Provided material: Begin

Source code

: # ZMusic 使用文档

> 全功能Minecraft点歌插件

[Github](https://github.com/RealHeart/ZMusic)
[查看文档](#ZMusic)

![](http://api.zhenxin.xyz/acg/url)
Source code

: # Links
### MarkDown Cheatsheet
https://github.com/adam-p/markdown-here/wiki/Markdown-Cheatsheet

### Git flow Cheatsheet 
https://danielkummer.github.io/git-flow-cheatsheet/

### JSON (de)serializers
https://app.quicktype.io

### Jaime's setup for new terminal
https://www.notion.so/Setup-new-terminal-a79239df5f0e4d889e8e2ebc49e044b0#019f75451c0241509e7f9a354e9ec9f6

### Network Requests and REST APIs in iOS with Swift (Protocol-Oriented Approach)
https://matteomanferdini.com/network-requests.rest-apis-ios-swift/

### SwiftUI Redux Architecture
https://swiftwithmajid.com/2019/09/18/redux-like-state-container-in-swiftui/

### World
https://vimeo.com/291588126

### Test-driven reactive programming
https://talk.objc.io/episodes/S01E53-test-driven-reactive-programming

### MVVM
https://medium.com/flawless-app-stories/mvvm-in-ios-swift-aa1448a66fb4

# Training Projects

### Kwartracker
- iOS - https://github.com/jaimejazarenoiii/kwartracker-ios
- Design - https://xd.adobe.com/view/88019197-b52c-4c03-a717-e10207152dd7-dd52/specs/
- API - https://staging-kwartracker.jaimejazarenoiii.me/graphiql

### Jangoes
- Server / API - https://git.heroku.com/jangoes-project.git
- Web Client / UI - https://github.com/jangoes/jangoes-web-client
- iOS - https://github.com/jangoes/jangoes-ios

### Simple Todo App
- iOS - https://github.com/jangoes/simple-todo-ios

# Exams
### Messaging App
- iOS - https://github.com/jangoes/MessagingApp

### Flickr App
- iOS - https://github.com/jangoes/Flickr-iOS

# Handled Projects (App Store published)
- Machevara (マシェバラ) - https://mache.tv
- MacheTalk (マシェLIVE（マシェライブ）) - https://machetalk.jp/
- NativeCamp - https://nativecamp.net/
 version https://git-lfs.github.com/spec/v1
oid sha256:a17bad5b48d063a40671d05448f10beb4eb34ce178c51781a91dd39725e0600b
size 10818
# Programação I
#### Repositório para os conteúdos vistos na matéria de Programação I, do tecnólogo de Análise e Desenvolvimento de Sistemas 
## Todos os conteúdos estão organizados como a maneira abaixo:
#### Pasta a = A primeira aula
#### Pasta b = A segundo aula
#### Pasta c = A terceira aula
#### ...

Provided material: End

Would you please copy every line in the data that contains the word "conteúdos"?

#### Repositório para os conteúdos vistos na matéria de Programação I, do tecnólogo de Análise e Desenvolvimento de Sistemas 
## Todos os conteúdos estão organizados como a maneira abaixo:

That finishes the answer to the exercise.